Microsoft and Yap Support Talk to Text on Sprint’s Blackberries

Partnerships are “recombinance personified.” So it is with a new service from Microsoft and Yap that enables Blackberry users on the Sprint network to dictate both SMS text messages and email. There is a lot to parse and ponder in this announcement because it signals that there are destined to be multiple players among mobile speech technology providers, and that some of the largest firms in the business (like Microsoft) are not about to settle on a single solution, or set of solutions.

Yap was launched in 2006 by long-time IBM software maven Igor Jablokov and his brother Vic. Igor had been a long time proponent of multimodal and mobile applications coming out of IBM’s labs and its software group. At the start, the Yap platform was pretty much Big Blue through and through, although Igor always maintained that delivering a high quality speech recognition product was based on constant use, testing and refinement, as opposed to the use of any particular recognition engine. Well the Sprint deal shows the sort of opportunities that such agnosticism can promote.

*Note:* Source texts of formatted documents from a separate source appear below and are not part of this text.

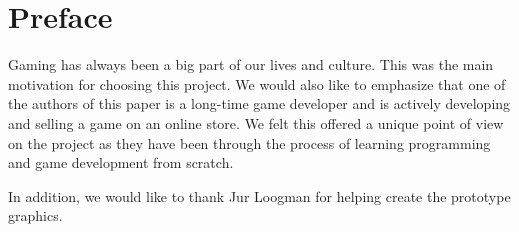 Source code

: \chapter*{Preface}
\thispagestyle{empty}

Gaming has always been a big part of our lives and culture. 
This was the main motivation for choosing this project.
We would also like to emphasize that one of the authors of this paper is a long-time game developer and is actively developing and selling a game on an online store. 
We felt this offered a unique point of view on the project as they have been through the process of learning programming and game development from scratch. 

In addition, we would like to thank Jur Loogman for helping create the \dazel{} prototype graphics.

The downloadable app is available on the “business on main” Web site embedded in MSN. Microsoft’s selection of Yap is a bit curious, given that the company obtained a very robust set of mobile software for Blackberries (along with the hosted voice portal software) when it acquired Tellme. What’s more, under “speech Czar” Zig Sarafin, the company has been highlighting its own initiatives around the Tellme, Bing Mobile and Microsoft Speech brands, as signaled in this landing page.

As we noted in this brief posting about Safafin’s video debut, Microsoft has a broad set of initiatives around speech. Yet it becomes increasingly evident that each family of speech-based problems (such as rendering spoken words as text messages or emails) requires a specific set of solutions. In this case, in spite of all its R&D investment and technology acquisitions the company went to a cloud-based service to back end its home-grown app.